Das rührt Saul zu Tränen. Du zeigst mir gerade, was du mir Gutes getan hast. Du
hättest mich töten können, aber hast mit mich leben gelassen. Wo ist solch ein
Mensch? Gott vergelte dir Gutes, was du heute an mir getan
hast!
Das ist eine blaue Geschichte. Eine
Himmelsgeschichte. Eine Geschichte von der himmlischen Würde des Menschen. Er
könnte töten, aber tut´s nicht. Er könnte Böses tun, aber er tut´s nicht. Er
könnte nach der Macht streben, aber er tut´s nicht. Er könnte sich dem Feuer
seiner Anhänger hingeben, aber er tut´s nicht.
Es ist eine blaue Geschichte. Eine
Geschichte von einer Haltung, die die Bibel mit einem sehr alten Wort auch
Gnade nennt. Es ist die Geschichte von einer himmelweiten Liebe, die darum
weiß, dass nichts gewonnen ist, wenn ein anderer verliert. Diese Liebe weiß
darum, dass sie ärmer wird, wenn sie anderem Leben seinen Atem nimmt. Es ist
nicht gut, dass der Mensch allein ist. Es ist auch nicht gut, dass der Mensch
alles tut, was er kann. Und es ist auch nicht gut, dass der Mensch alles
umsetzt, was er weiß.
Gnade ist das Blau meines Glaubens.
Hat die Kraft, durch jeden Dreck zu leuchten. Braucht den Mut, der sie in diese
schöne und verletzte Erde atmet.
Für ein Leben, dass sich an die Gnade hält, gibt es keine Probe. Dieses Leben
ist mein einziger, bester Versuch. Immer live. Ungeschnitten. Löschen geht
nicht von dem, was ich nicht hinbekommen habe.
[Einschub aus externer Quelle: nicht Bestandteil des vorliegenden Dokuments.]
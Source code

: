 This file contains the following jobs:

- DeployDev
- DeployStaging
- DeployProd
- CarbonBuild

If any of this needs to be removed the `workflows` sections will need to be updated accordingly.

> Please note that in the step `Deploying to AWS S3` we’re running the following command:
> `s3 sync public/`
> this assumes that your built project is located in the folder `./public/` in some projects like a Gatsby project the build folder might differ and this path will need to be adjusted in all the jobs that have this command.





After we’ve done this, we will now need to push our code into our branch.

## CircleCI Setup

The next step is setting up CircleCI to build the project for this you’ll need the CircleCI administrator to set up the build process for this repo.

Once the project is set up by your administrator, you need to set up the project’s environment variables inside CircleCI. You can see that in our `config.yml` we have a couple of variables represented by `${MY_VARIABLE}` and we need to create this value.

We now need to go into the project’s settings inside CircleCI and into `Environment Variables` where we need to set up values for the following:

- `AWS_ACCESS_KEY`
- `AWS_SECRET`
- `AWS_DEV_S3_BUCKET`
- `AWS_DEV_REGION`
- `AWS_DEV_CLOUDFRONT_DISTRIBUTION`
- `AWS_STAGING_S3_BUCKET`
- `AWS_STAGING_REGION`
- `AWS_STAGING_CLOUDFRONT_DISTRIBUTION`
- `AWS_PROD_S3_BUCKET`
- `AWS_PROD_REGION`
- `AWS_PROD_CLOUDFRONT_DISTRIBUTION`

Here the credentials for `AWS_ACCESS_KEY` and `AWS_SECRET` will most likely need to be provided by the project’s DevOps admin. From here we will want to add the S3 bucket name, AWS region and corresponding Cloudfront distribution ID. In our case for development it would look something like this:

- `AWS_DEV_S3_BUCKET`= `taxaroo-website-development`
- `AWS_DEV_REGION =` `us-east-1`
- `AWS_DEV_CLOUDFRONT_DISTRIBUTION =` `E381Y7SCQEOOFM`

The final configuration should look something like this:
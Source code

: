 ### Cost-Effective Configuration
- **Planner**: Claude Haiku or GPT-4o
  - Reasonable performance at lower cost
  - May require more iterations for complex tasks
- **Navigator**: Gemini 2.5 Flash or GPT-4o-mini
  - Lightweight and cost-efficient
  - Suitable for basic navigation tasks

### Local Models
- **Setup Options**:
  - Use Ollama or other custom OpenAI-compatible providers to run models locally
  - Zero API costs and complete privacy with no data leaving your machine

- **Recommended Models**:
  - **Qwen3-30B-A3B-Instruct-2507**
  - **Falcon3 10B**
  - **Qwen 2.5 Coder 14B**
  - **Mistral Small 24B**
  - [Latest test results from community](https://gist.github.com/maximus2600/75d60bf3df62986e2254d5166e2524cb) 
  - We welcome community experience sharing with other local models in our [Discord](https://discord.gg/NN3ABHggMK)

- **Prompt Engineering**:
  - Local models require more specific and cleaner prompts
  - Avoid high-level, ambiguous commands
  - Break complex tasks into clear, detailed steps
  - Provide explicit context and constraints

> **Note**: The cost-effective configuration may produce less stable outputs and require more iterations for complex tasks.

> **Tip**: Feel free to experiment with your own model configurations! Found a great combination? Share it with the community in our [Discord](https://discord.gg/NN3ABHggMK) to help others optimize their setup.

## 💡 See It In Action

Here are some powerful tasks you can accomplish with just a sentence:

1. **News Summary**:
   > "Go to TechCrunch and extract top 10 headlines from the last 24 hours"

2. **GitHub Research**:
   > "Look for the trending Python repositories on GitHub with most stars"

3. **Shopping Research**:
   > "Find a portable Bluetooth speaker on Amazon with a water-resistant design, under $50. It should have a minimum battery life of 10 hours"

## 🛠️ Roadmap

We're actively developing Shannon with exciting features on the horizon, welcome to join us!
Das Leben ist so, ich bin so.
Mit all den Pannen, mit all den Nocheinmals. Mit all dem Suchen, wo es
langgeht. Mit dem kaum auszuhaltenden Nebeneinander von Wohl und Wehe, das
einen fertig machen kann. Ich sitze beim Frühstück, bei Ei und Müsli,
Croissants und manchmal Himbeereis. Und woanders ist Krieg. Ich lebe und
woanders wird gestorben. Ich erlebe den Gipfel und woanders bricht eine Welt
zusammen. Ich kann und ich muss nicht die ganze Welt retten. Aber das bisschen,
was ich machen kann, will ich mir so schön, wie möglich machen. Und ich glaube:
Gnade macht schön. Macht dieses Leben schön.
Die schönen Augen des Soldaten
blicken übrigens an dem Tag in die Kamera von Kai Pfaffenbach, an dem die
orthodoxe Kirche ihr Osterfest feiert. Christus ist auferstanden. Er ist
wahrhaftig auferstanden. Leben ist möglich. Trotz dem Tod. Gnade ist möglich
trotz allem Bösen.
Ich finde solch ein Leben
lebenswert: Den Himmel im Blick haben. Einander schöne Augen machen. Und blaue
Geschichten von der Gnade erzählen. So soll es sein. So soll es werden. Amen.